Exercise aim:
Which lines of the records contain "Apple"? Collect every one of them.

Start of Data extract

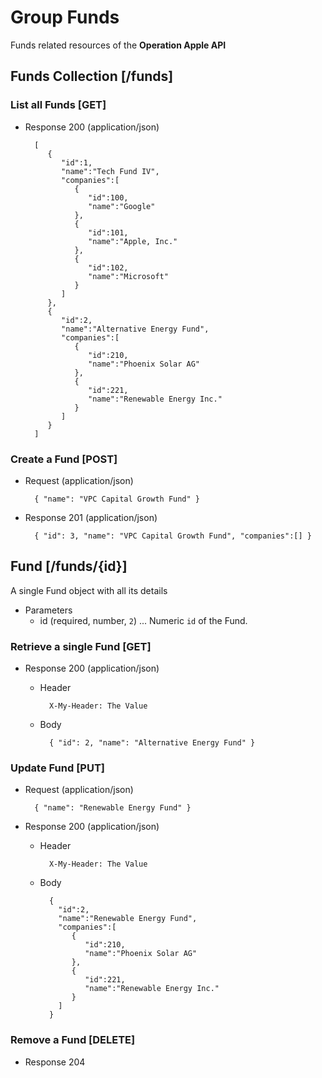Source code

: # Group Funds
Funds related resources of the **Operation Apple API**

## Funds Collection [/funds]
### List all Funds [GET]
+ Response 200 (application/json)

        [
           {
              "id":1,
              "name":"Tech Fund IV",
              "companies":[
                 {
                    "id":100,
                    "name":"Google"
                 },
                 {
                    "id":101,
                    "name":"Apple, Inc."
                 },
                 {
                    "id":102,
                    "name":"Microsoft"
                 }
              ]
           },
           {
              "id":2,
              "name":"Alternative Energy Fund",
              "companies":[
                 {
                    "id":210,
                    "name":"Phoenix Solar AG"
                 },
                 {
                    "id":221,
                    "name":"Renewable Energy Inc."
                 }
              ]
           }
        ]

### Create a Fund [POST]
+ Request (application/json)

        { "name": "VPC Capital Growth Fund" }

+ Response 201 (application/json)

        { "id": 3, "name": "VPC Capital Growth Fund", "companies":[] }

## Fund [/funds/{id}]
A single Fund object with all its details

+ Parameters
    + id (required, number, `2`) ... Numeric `id` of the Fund.

### Retrieve a single Fund [GET]
+ Response 200 (application/json)

    + Header

            X-My-Header: The Value

    + Body

            { "id": 2, "name": "Alternative Energy Fund" }

### Update Fund [PUT]
+ Request (application/json)

        { "name": "Renewable Energy Fund" }

+ Response 200 (application/json)

    + Header

            X-My-Header: The Value

    + Body

            {
              "id":2,
              "name":"Renewable Energy Fund",
              "companies":[
                 {
                    "id":210,
                    "name":"Phoenix Solar AG"
                 },
                 {
                    "id":221,
                    "name":"Renewable Energy Inc."
                 }
              ]
            }

### Remove a Fund [DELETE]
+ Response 204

End of Data extract

Task result:
Funds related resources of the **Operation Apple API**
                    "name":"Apple, Inc."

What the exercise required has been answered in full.